Chevrolet introduced a three-inch-longer four-door variant for 1978, and refinements to the powertrain and gearing (and elimination of the pitiful 1.4-liter engine) made the Chevette a (slightly) more palatable prospect. The four-door, four-speed Chevette we tested for our July 1978 issue made 60 mph in 15.8 seconds, topped out at 85, and was good fun in the curves, though rather loose if pushed hard. But it was those extra doors the public really wanted: 1978 sales more than doubled to 299,000, greater than Omni, Horizon and Fiesta combined. The second oil crisis in ’79 fueled sales further, and the Chevette had its best-ever year in 1980, with 451,000 sales.
Chevette: From Daring to Dated
But a rash of new imported competitors, not to mention GM’s revolutionary (and ultimately disastrous) front-wheel-drive X-cars, were starting to make the Chevette look like the Homo erectus of cheap motoring. While we might previously have described its platform as traditional, in 1981—first year for Ford’s front-drive Escort—we switched to the word primitive.
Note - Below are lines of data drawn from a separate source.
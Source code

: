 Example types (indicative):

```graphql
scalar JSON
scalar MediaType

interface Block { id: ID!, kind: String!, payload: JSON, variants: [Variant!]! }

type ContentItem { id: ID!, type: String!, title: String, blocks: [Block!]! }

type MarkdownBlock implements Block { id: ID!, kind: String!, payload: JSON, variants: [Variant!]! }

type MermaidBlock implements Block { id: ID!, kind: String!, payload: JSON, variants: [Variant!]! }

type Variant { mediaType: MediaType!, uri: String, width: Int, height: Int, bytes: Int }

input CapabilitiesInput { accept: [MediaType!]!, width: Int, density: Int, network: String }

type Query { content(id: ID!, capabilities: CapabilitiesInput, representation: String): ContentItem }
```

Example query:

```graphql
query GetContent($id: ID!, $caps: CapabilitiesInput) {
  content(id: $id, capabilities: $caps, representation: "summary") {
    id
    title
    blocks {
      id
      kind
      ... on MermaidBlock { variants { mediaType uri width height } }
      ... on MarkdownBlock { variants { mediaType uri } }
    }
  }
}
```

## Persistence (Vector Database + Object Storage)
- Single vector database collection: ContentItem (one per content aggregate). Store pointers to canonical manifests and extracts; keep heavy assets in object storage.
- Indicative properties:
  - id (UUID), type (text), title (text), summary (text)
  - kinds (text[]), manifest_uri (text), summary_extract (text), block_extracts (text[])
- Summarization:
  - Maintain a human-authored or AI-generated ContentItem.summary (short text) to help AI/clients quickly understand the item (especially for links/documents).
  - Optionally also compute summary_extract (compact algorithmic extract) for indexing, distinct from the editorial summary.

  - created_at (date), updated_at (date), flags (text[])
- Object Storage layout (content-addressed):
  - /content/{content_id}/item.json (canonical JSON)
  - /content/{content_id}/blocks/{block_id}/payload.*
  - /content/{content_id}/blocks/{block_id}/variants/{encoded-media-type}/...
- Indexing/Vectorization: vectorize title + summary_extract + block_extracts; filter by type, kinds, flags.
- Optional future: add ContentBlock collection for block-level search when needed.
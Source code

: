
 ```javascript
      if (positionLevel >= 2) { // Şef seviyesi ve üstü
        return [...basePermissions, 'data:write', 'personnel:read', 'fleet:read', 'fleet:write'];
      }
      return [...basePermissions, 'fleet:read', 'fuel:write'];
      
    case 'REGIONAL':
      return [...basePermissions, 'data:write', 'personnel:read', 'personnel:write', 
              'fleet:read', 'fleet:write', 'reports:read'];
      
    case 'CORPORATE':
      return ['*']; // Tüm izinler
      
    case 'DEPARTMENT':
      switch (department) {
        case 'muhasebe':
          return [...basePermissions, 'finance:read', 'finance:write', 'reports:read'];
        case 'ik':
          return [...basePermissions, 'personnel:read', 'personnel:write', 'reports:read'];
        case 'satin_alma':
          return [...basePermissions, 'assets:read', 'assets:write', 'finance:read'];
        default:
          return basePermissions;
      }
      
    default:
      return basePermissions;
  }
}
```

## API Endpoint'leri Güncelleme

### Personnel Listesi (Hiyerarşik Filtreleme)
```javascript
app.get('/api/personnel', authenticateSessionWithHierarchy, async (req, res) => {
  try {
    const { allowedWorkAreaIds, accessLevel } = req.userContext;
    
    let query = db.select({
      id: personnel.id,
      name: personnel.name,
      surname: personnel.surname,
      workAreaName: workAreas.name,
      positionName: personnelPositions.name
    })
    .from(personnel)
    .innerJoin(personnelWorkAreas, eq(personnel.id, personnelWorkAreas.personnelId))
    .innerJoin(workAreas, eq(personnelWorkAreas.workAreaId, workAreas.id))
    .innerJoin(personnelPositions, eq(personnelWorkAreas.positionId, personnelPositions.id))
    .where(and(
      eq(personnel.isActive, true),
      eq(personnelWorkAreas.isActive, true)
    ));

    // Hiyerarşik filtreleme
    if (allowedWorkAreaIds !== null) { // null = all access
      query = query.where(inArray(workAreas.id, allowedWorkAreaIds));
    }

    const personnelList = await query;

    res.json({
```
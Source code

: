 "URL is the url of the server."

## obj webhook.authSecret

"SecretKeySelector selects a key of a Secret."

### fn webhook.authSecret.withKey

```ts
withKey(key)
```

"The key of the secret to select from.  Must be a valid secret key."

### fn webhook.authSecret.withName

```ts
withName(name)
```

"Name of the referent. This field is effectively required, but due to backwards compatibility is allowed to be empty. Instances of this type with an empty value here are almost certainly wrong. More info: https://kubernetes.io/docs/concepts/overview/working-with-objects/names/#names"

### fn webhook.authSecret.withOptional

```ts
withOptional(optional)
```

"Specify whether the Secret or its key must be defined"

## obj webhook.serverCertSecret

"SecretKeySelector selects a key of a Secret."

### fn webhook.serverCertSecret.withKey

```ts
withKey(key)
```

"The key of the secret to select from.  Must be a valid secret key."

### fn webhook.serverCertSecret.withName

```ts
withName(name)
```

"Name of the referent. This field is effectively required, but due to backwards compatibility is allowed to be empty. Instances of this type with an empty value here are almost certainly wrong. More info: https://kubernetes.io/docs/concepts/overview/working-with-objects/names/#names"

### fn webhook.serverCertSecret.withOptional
“Five-plus years after its debut,” we wrote in June, 1981, “the design is looking positively antique alongside its modern competition. The dated Chevette cannot last many more years, but it is successfully serving a vital stand-in role until GM’s next-generation subcompacts can be readied.”
We were wrong on both counts. The Chevette lasted another half-decade and that next generation of subcompacts never materialized. Instead, GM concentrated on front-wheel-drive replacements for its larger and more profitable cars, while the Chevette soldered on with little more than a facelift and the addition of an unpopular (and even slower) diesel. In July of 1982, we ran a ten-car Econosport comparison test, and the Chevette came in tenth place.
“The Chevette was the only car to foster unanimity,” we wrote. “Every tester placed it dead last in subjective evaluations for its lack of interior space, dated design, minimal instrumentation, poor shifting, and lack of power.” It was the last time the Chevette would be featured in a MotorTrend article for nearly forty years—until now.
Life After the Expiration Date
Two years later, in our August 1984 issue, we tested the Chevette’s supposed replacement, a rebadged Suzuki called the Chevrolet Sprint (which would later morph into the Geo Metro). Like the Chevette, the Sprint was a humble car carrying a monumental message: GM was admitting defeat by sourcing a car from its vanquishing enemy, the Japanese. We paid the Sprint the highest complement we could come up with: “It’s certainly no Chevette.”
The Chevette, however, did not die the quiet death we expected. Sales had been diving steadily since 1981, but took a sudden uptick in ’84. This may have been down to the sharp new CS model, or it may have been a little accounting trickery, as GM reportedly extended the Chevette’s ’84 model year in order to improve its corporate average fuel economy numbers. The end finally came in 1987.
By this time, the Chevette had become well established as a symbol of down-on-your-luck driving. Chevrolet built nearly 2.8 million Chevettes in its dozen-year run, and their garden-tractor mechanicals made them annoyingly durable. Chevettes continued to make their owners miserable well into the 1990s and beyond.
That the Chevette’s legacy would be one of motoring misery is almost a shame. The Chevette is a rarity among malaise-era vehicles in that it is not a victim of its own hubris, but rather that of everyone and everything around it. The Chevette was never supposed to be a great car. It was designed with mediocrity in mind, and mediocrity is exactly what it reliably delivered—for far too long, unfortunately.
And yet the Chevrolet Chevette, set in its proper historical context, is the small pin on which the world’s largest corporation pivoted. It was a major change for a company that seemed unchangeable and a harbinger of the industry’s future. Too bad it was such a lousy car.